# Le 2025 Dataset

**Dataset Source:** [figshare 29203457](https://doi.org/10.6084/m9.figshare.29203457)

**Companion code (paper analyses):** [melizalab/auditory-restoration](https://github.com/melizalab/auditory-restoration)
(also archived at [Zenodo 15864044](https://doi.org/10.5281/zenodo.15864044)).

**Citation:**
```text
Le, B.; Bjoring, M. C.; Meliza, C. D. (2025). The zebra finch auditory cortex
reconstructs occluded syllables in conspecific song. Nature Communications,
16:8452. https://doi.org/10.1038/s41467-025-63182-y
```


## Dataset Details

**Population fitting:** ✅

**Description of Stimuli:**
- 8 conspecific song motifs ("natural-syntax", `nat8a` / `nat8b` stim sets)
  plus 8 scrambled-syntax pseudo-motifs (`synth8b`); each motif 837–1200 ms,
  high-pass filtered at 500 Hz, RMS-normalized to −27 dBFS (cohorts 1 & 2) or
  −30 dBFS (cohort 3).
- 2 critical intervals (CI1, CI2) per motif, 58–100 ms duration each.
- Up to **7 variants per CI**, probing the auditory restoration illusion:

  | code | name                  | content                                          | cohorts |
  | ---- | --------------------- | ------------------------------------------------ | ------- |
  | C    | Continuous            | Unmodified motif (shared across both CIs)        | all     |
  | G    | Gap                   | CI replaced by silence                           | all     |
  | N    | Noise                 | CI-duration noise burst in isolation             | all     |
  | GB   | Gap + Burst           | CI replaced by noise within the motif (illusion) | all     |
  | CB   | Continuous + Burst    | Motif unchanged, noise added on top of CI        | all     |
  | GM   | Gap-Masked            | Whole motif masked by noise, CI deleted          | nat8b / synth8b |
  | CM   | Continuous-Masked     | Whole motif masked, CI intact                    | nat8b / synth8b |

- Wav files at native sample rate (40 kHz `nat8a`, 48 kHz `nat8b`,
  44.1 kHz `synth8b`).
- 10 presentation repeats per (motif, variant) per neuron; some trials
  curated out → effective `R` ranges 4–10.

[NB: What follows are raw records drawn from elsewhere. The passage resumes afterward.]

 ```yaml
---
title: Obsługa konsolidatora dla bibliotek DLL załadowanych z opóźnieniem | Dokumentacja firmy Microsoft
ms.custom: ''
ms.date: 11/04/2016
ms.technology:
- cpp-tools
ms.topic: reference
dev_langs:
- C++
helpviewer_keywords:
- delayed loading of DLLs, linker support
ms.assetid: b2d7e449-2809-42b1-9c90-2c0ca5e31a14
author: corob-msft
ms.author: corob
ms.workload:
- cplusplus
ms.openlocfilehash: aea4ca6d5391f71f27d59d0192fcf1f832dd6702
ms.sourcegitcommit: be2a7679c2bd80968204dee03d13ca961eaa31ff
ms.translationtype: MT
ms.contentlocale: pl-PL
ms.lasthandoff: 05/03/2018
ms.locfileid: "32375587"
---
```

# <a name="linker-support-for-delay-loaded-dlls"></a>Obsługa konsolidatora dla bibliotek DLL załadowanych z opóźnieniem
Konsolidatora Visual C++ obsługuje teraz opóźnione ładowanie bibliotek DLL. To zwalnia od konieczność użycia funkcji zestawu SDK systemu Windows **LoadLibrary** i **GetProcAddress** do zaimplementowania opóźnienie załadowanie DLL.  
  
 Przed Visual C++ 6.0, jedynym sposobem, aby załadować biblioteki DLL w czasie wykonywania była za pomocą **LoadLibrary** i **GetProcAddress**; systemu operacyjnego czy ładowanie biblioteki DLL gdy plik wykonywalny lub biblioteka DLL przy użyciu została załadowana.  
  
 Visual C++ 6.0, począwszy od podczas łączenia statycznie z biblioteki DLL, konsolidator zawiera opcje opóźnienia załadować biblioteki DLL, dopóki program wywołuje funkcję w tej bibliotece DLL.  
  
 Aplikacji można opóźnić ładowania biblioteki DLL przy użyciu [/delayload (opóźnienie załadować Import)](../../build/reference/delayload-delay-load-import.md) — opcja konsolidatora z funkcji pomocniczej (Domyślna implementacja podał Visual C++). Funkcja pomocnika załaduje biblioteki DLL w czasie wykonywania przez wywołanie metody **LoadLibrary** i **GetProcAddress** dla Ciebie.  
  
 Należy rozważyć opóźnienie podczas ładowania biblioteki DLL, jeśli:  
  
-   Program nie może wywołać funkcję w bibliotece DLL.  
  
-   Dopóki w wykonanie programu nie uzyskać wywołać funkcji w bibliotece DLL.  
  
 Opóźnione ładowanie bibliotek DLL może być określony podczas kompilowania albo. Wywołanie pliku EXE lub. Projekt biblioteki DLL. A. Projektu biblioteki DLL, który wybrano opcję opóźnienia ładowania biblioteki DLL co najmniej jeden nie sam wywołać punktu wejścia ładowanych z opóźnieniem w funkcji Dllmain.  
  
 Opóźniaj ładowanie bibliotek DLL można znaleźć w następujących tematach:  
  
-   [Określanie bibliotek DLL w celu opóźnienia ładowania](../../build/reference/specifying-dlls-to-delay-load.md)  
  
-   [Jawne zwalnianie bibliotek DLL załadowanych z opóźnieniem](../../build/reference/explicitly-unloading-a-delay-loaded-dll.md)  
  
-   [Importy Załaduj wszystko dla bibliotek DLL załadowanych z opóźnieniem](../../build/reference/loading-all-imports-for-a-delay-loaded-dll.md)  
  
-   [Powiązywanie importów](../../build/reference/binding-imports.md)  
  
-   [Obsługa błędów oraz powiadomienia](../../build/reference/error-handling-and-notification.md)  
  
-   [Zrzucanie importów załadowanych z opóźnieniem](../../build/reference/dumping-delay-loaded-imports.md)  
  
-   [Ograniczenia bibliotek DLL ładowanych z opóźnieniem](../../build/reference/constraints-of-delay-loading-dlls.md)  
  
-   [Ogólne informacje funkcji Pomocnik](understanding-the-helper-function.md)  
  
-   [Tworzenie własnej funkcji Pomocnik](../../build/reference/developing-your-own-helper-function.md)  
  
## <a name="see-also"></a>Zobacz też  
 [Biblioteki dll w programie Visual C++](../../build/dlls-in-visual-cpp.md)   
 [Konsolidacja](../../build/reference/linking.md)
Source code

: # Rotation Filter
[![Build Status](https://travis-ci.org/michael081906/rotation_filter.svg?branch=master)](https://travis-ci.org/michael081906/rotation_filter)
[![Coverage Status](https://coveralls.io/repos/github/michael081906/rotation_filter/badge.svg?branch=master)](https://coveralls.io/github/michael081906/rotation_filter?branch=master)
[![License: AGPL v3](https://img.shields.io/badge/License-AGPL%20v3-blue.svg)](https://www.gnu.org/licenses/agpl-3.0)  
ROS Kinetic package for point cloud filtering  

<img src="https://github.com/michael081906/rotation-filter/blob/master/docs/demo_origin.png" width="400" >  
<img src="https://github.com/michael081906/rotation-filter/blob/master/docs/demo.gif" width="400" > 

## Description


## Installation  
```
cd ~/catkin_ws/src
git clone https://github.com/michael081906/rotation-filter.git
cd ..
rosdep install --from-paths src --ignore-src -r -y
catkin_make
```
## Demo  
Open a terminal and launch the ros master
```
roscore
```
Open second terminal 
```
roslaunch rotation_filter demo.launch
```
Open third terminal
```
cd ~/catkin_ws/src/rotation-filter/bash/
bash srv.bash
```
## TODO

**Description of Neurons:**
- Extracellular single-unit recordings from anesthetized adult zebra finch
  auditory pallium (NCM/L3, L2a/b, CM/L1; some sites unlabelled).
- Three cohorts × two stim sets = four (cohort, stim-set) pairings:

  | sub-experiment | response dirs            | cohort(s) | birds | units |
  | -------------- | ------------------------ | --------- | ----- | ----- |
  | `nat8a`        | `nat8a-{alpha,beta}-responses/` | 1 + 2 | 14 + 10 | 407 + 387 |
  | `nat8b`        | `nat8b-responses/`              | 3     | ~8      | 445   |
  | `synth8b`      | `synth8b-responses/`            | 3     | ~5      | 476   |

  *Cohort 1 (`nat8a-alpha`) had a familiarity manipulation*: half the birds
  were socially housed with half of the 8 stimulus singers before recording.
  Cohorts 2 and 3 are entirely unfamiliar (singers had died by then).

**Spike sorting:**
- Cohort 1: MountainSort 4 + `phy` curation.
- Cohorts 2 & 3: Kilosort 2.5 + `phy` curation.
- Spike times stored per-unit as JSON
  [pprox](https://meliza.org/spec:2/pprox/) files.
  *Two pprox schemas coexist*: cohort 1 uses the legacy `spec:2/pprox` (spike
  times in ms, `condition` field encodes the variant); everything else uses
  `spec:2/stimtrial` (spike times in seconds, `stimulus.name` carries the
  full filename stem). The dataset class dispatches on `$schema` and
  presents a uniform interface to callers.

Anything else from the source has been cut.